The owners of 66 Water Street put the couple up at a hotel at $179 a night until the place was cleaned. They paid for an industrial cleaner to clear the mess.

Said Dubliner Brian Donohue, who also lives on the second floor and is neighbors with the Carters: “For a while it seemed fine. Mr. Carter seemed OK about it.”

“But then,” wrote Schlesinger, “on St. Patrick’s Day, the bar opened.”

Carter told the Village Voice: “The floors were shaking.”

Added Olivier: “We’re on pins and needles at night. I dread my weekends. And the smoke! I wake up feeling hung over as if I’ve been at the party.”

About a week after the opening, the Carters complained to the New York City DEP. On March 24, DEP records show, an inspection was made. The inspector checked for noise levels from the downstairs bar. He filed an A2, meaning that the levels were within DEP limits and that there were no grounds for complaint.

However, that was just the beginning of the “writhing mass.” Between March 24 and April 14, Carter made another seven complaints to the DEP, which followed them up with another seven visits to 66 Water Street. On two occasions, the inspectors could not gain access to the apartment (filed as an A8). But the results of the remaining five inspections were the same as before — all A2s.

Undeterred, the Carters tried another tack. On one occasion, the vice squad swooped on the bar, following, they said, a complaint from a “private citizen.” They checked the bar’s liquor license, made sure there were no underage drinkers, and finding everything in place, departed. Then four weeks ago there was another police visit, this time accompanied by the Fire Department. The cops said they were responding to a 911 call. According to Brian Donohue: “The cops said that he had reported that there was overcrowding in the bar, that people were fighting outside in the street, there was possible narcotics use on the premises, and that the fire exits were blocked.”

The cops looked around, found nothing, and left.

“There was only 20 people in the bar that night,” Sean Davies recalled.

In the meantime, the owners say they have spent another $60,000 putting extra soundproofing in the lower level, adding a sprung ceiling at the back, and another smoke extractor.

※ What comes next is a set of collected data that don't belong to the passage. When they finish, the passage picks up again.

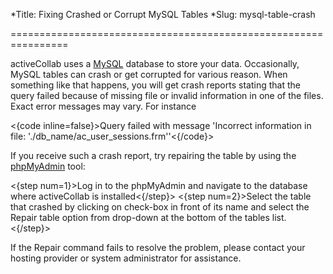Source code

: *Title: Fixing Crashed or Corrupt MySQL Tables
*Slug: mysql-table-crash

================================================================

activeCollab uses a <a href="http://www.mysql.com/">MySQL</a> database to store your data. Occasionally, MySQL tables can crash or get corrupted for various reason. When something like that happens, you will get crash reports stating that the query failed because of missing file or invalid information in one of the files. Exact error messages may vary. For instance

<{code inline=false}>Query failed with message 'Incorrect information in file: './db_name/ac_user_sessions.frm''<{/code}>

If you receive such a crash report, try repairing the table by using the <a href="http://www.phpmyadmin.net/home_page/index.php">phpMyAdmin</a> tool:

<{step num=1}>Log in to the phpMyAdmin and navigate to the database where activeCollab is installed<{/step}>
<{step num=2}>Select the table that crashed by clicking on check-box in front of its name and select the Repair table option from drop-down at the bottom of the tables list.<{/step}>

If the Repair command fails to resolve the problem, please contact your hosting provider or system administrator for assistance.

Repeated calls to the Carters for their comments were not returned.

“It seems you are doing everything to make the place work, and you keep getting shot down with the constant complaints,” lamented Jim Keane, one of the owners.

The bar war continues unabated. When 66 Water Street held a benefit to aid the Worcester Theater Group for its production of a play, “Between The Bridges,” which was attended by the actor William Dafoe, the Carters draped a protest banner from their apartment covering the bar’s name.

According to the owners, there have been between eight and 10 calls to the local precinct but at no time has the bar been written up. Now, they say, the police have stopped responding, which could be worrying in its own way. According to Davies, Carter has also called the Department of Buildings, complaining about excess garbage in the rear. Once more, an inspector struck it down.

Meanwhile, the Carters, supported by two other tenants, have gone on rent strike. Though the complainants have been offered a new apartment by the property managers, Two Trees, they have refused. If anyone seems keen to move it is Brian Donohue — but not from the bar, from his apartment next door to the Carters.

“We’re moving out,” Donohue said. “My wife feels intimidated.”

Donohue and his wife moved on Memorial Day weekend.

But 66 Water Street has no plans to follow suit. They have just opened a restaurant on the premises and they have been encouraged by Sid Strutt, who also lives upstairs on the fourth floor, to fight on.

“As for the music,” Strutt wrote in a letter to the owners, “which apparently causes sleepless nights, necessitates earplugs for tenants and cause floors above to shudder . . . this seems to me a total exaggeration. Apart from Saturdays, you can hardly hear the music and barely notice it at all . . . and that is when you are actually inside the bar itself.”

Tell that to the Carters. On an early morning toward the end of May, their windows remained covered with cardboard slogans that proclaim defiantly: “FIX BAR 66,” “WE CANT SLEEP,” and “TOO MUCH NOISE”. Bar wars continues.